Untagging CDB as this is (most likely) not a bug with the CDB reader software itself. Tagging Babel, Translate and core LocalisationCache instead which are more likely suspects.

Reading out a localisation file with CDB takes up a certain amount of memory, but not so much that it would OOM by itself (if that were the case, all of prod would be OOM'ing which it isn't by a long shot). As such, it is also entirely possible that something else in these Meta-Wiki API requests between Babel and Translate is consuming a lot more memory than before (arguably too much), and then the actual OOM might just happen here in the CDB call where it reaches the final threshold.

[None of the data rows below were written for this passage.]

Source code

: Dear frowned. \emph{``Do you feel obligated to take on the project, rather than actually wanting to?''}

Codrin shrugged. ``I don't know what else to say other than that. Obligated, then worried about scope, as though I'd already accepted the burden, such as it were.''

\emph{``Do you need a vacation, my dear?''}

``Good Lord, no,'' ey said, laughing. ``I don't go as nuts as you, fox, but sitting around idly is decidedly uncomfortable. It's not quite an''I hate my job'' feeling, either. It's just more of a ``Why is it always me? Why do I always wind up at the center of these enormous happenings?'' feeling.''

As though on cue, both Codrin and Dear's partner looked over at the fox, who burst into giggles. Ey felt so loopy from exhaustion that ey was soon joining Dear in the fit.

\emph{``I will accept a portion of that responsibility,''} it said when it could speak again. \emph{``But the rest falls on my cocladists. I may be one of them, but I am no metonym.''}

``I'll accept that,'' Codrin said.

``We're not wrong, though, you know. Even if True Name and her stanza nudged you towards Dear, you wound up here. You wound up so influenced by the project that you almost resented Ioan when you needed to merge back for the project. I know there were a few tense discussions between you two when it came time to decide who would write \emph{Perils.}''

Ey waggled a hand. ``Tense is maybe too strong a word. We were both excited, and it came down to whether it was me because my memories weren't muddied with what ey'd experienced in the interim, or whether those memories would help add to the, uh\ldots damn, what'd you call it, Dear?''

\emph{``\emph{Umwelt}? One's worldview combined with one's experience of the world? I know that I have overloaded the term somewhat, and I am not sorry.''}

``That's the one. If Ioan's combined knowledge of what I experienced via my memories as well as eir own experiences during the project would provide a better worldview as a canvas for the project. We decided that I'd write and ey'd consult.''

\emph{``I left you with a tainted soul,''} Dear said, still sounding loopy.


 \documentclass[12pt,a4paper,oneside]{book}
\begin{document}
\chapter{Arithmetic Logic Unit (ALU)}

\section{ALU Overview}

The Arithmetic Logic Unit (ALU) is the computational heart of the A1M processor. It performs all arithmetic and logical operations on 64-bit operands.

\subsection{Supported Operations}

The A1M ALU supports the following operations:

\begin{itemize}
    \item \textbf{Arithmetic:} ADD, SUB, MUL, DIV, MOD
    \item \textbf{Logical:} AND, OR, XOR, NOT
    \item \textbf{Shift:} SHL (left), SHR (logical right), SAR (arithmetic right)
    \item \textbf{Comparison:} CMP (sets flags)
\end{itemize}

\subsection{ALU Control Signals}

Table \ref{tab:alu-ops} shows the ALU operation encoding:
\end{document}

Not sure who to tag. Falling back to CPT for intitial triage, possibly investigation as well?

Krinkle renamed this task from PHP Fatal error: Allowed memory size bytes exhausted in /srv/mediawiki/php-1.35.0-wmf.22/vendor/wikimedia/cdb/src/Reader/DBA.php on line 48 to Meta-Wiki API reqests fatal OOM: Allowed memory size exhausted in cdb/src/Reader/DBA.php.Mar 11 2020, 5:20 PM

Untagging CDB as this is (most likely) not a bug with the CDB reader software itself. Tagging Babel, Translate and core LocalisationCache instead which are more likely suspects.

Reading out a localisation file with CDB takes up a certain amount of memory, but not so much that it would OOM by itself (if that were the case, all of prod would be OOM'ing which it isn't by a long shot). As such, it is also entirely possible that something else in these Meta-Wiki API requests between Babel and Translate is consuming a lot more memory than before (arguably too much), and then the actual OOM might just happen here in the CDB call where it reaches the final threshold.

As T207055: Replace Babel CDB files with static array files is now closed, Babel doesn't use CDB anymore... And the patch is in .22 and .23 already, so I'm guessing it's probably not Babel (directly) either...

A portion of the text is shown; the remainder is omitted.